> Activity
Examine the data below and state how many lines contain "obtain", offering no other words.

[[ Task data open ]]

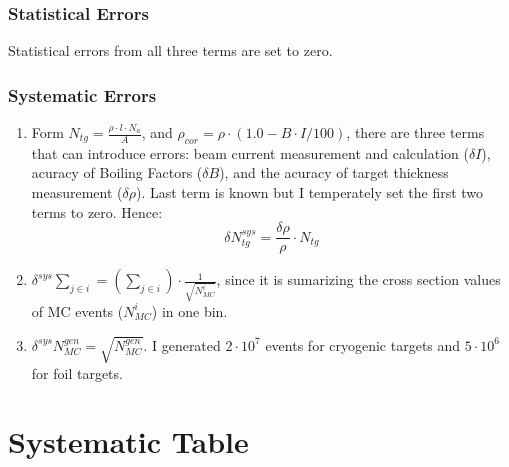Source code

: \documentclass[a4paper,12.pt]{article}
\begin{document}
\subsubsection{Statistical Errors}
 Statistical errors from all three terms are set to zero.

\subsubsection{Systematic Errors}

\begin{enumerate}


\item Form $N_{tg} = \frac{\rho\cdot l \cdot N_{a}}{A}$, and $\rho_{cor} = \rho \cdot (1.0 - B \cdot I /100)$, there are three terms that can introduce errors: beam current measurement and calculation ($\delta I$), acuracy of Boiling Factors ($\delta B$), and the acuracy of target thickness measurement ($\delta \rho$). Last term is known but I temperately set the first two terms to zero. Hence:
 \begin{equation}
    \delta N^{sys}_{tg} = \frac{\delta\rho}{\rho} \cdot N_{tg}
 \end{equation} 

\item $\delta^{sys}\sum_{j\in i} = (\sum_{j\in i})\cdot\frac{1}{\sqrt{N_{MC}^{i}}}$, since it is sumarizing the cross section values of MC events ($N_{MC}^{i}$) in one bin.

\item $\delta^{sys} N_{MC}^{gen} = \sqrt{N_{MC}^{gen}}$. I generated $2\cdot 10^{7}$ events for cryogenic targets and $5\cdot 10^{6}$ for foil targets.

\end{enumerate}

 \section{Systematic Table}
 
\end{document}
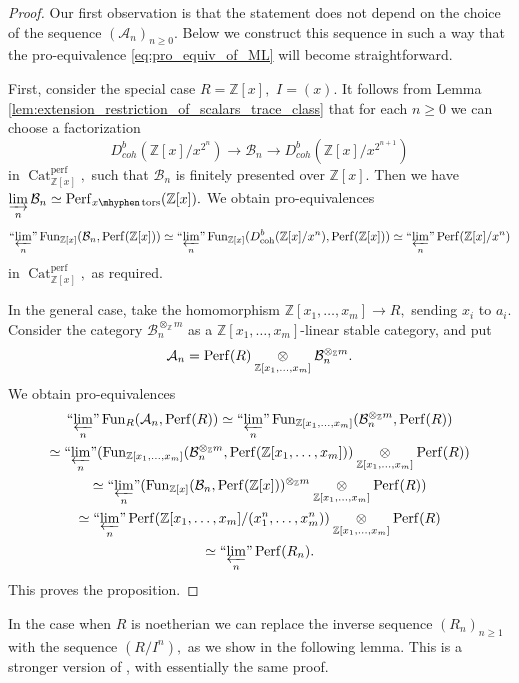\documentclass[11pt,leqno]{amsart}
\numberwithin{equation}{section}
\def\Z{\mathbb{Z}}
\def\coh{\operatorname{coh}}
\newcommand{\tens}[1]{%
  \mathbin{\mathop{\otimes}\displaylimits_{#1}}%
}
\newcommand{\hy}{\mhyphen}
\newcommand{\indlim}[1][]{\mathop{\varinjlim}\limits_{#1}}
\newcommand{\prolim}[1][]{\mathop{\varprojlim}\limits_{#1}}
\newcommand{\proolim}[1][]{{``{\prolim[#1]}"}}
\newcommand{\Cat}{\operatorname{Cat}}
\newcommand{\cA}{{\mathcal A}}
\newcommand{\cB}{{\mathcal B}}
\newcommand{\Fun}{\operatorname{Fun}}
\newcommand{\Perf}{\operatorname{Perf}}
\newcommand{\perf}{\operatorname{perf}}
\newcommand{\tors}{\operatorname{tors}}
\begin{document}
\begin{proof}Our first observation is that the statement does not depend on the choice of the sequence $(\cA_n)_{n\geq 0}.$ Below we construct this sequence in such a way that the pro-equivalence \eqref{eq:pro_equiv_of_ML} will become straightforward.
	
First, consider the special case $R=\Z[x],$ $I=(x).$ It follows from Lemma \ref{lem:extension_restriction_of_scalars_trace_class} that for each $n\geq 0$ we can choose a factorization
\begin{equation*}
D^b_{coh}(\Z[x]/x^{2^n})\to \cB_n\to D^b_{coh}(\Z[x]/x^{2^{n+1}})
\end{equation*}
in $\Cat_{\Z[x]}^{\perf},$ such that $\cB_n$ is finitely presented over $\Z[x].$ Then we have $\indlim[n]\cB_n\simeq\Perf_{x\hy\tors}(\Z[x]).$ We obtain pro-equivalences
\begin{equation*}
\proolim[n]\Fun_{\Z[x]}(\cB_n,\Perf(\Z[x]))\simeq \proolim[n]\Fun_{\Z[x]}(D^b_{\coh}(\Z[x]/x^n),\Perf(\Z[x]))\simeq\proolim[n]\Perf(\Z[x]/x^n)
\end{equation*}
in $\Cat_{\Z[x]}^{\perf},$ as required.

In the general case, take the homomorphism $\Z[x_1,\dots,x_m]\to R,$ sending $x_i$ to $a_i.$ Consider the category $\cB_n^{\otimes_{\Z}m}$ as a $\Z[x_1,\dots,x_m]$-linear stable category, and put
\begin{equation*}
\cA_n = \Perf(R)\tens{\Z[x_1,\dots,x_m]}\cB_n^{\otimes_{\Z}m}.
\end{equation*}   
We obtain pro-equivalences
\begin{multline*}
\proolim[n]\Fun_R(\cA_n,\Perf(R))\simeq\proolim[n]\Fun_{\Z[x_1,\dots,x_m]}(\cB_n^{\otimes_{\Z}m},\Perf(R))\\
\simeq \proolim[n](\Fun_{\Z[x_1,\dots,x_m]}(\cB_n^{\otimes_{\Z}m},\Perf(\Z[x_1,\dots,x_m]))\tens{\Z[x_1,\dots,x_m]}\Perf(R))\\
\simeq\proolim[n](\Fun_{\Z[x]}(\cB_n,\Perf(\Z[x]))^{\otimes_{\Z}m}\tens{\Z[x_1,\dots,x_m]}\Perf(R))\\
\simeq\proolim[n]\Perf(\Z[x_1,\dots,x_m]/(x_1^n,\dots,x_m^n))\tens{\Z[x_1,\dots,x_m]}\Perf(R)\\
\simeq\proolim[n]\Perf(R_n).
\end{multline*}
This proves the proposition.
\end{proof}

In the case when $R$ is noetherian we can replace the inverse sequence $(R_n)_{n\geq 1}$ with the sequence $(R/I^n),$ as we show in the following lemma. This is a stronger version of \cite[Lemma 2.5]{Har}, with essentially the same proof.
\end{document}
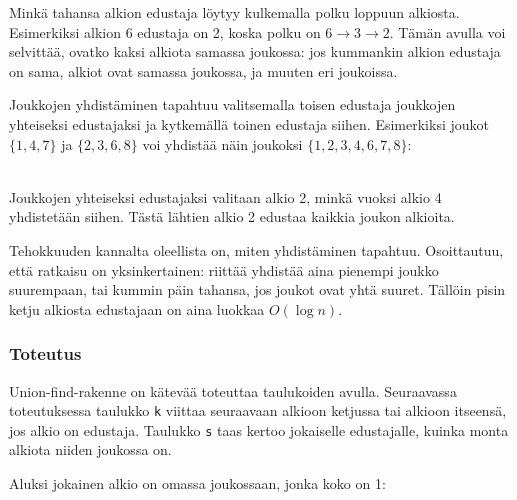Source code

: Minkä tahansa alkion edustaja
löytyy kulkemalla polku loppuun alkiosta.
Esimerkiksi alkion 6 edustaja on 2,
koska polku on $6 \rightarrow 3 \rightarrow 2$.
Tämän avulla voi selvittää,
ovatko kaksi alkiota samassa joukossa:
jos kummankin alkion edustaja on sama,
alkiot ovat samassa joukossa,
ja muuten eri joukoissa.

Joukkojen yhdistäminen tapahtuu
valitsemalla toisen edustaja
joukkojen yhteiseksi edustajaksi
ja kytkemällä toinen edustaja siihen.
Esimerkiksi joukot $\{1,4,7\}$ ja $\{2,3,6,8\}$
voi yhdistää näin joukoksi $\{1,2,3,4,6,7,8\}$:
\\
\begin{center}
\end{center}
~\\
Joukkojen yhteiseksi edustajaksi valitaan alkio 2,
minkä vuoksi alkio 4 yhdistetään siihen.
Tästä lähtien alkio 2 edustaa kaikkia joukon alkioita.

Tehokkuuden kannalta oleellista on,
miten yhdistäminen tapahtuu.
Osoittautuu, että ratkaisu on yksinkertainen:
riittää yhdistää aina pienempi joukko suurempaan,
tai kummin päin tahansa,
jos joukot ovat yhtä suuret.
Tällöin pisin ketju
alkiosta edustajaan on aina luokkaa $O(\log n)$.

\subsubsection{Toteutus}

Union-find-rakenne on kätevää toteuttaa
taulukoiden avulla.
Seuraavassa toteutuksessa taulukko \texttt{k}
viittaa seuraavaan alkioon ketjussa
tai alkioon itseensä, jos alkio on edustaja.
Taulukko \texttt{s} taas kertoo jokaiselle edustajalle,
kuinka monta alkiota niiden joukossa on.

Aluksi jokainen alkio on omassa joukossaan,
jonka koko on 1:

[[ Task data closed ]]

> Task response
2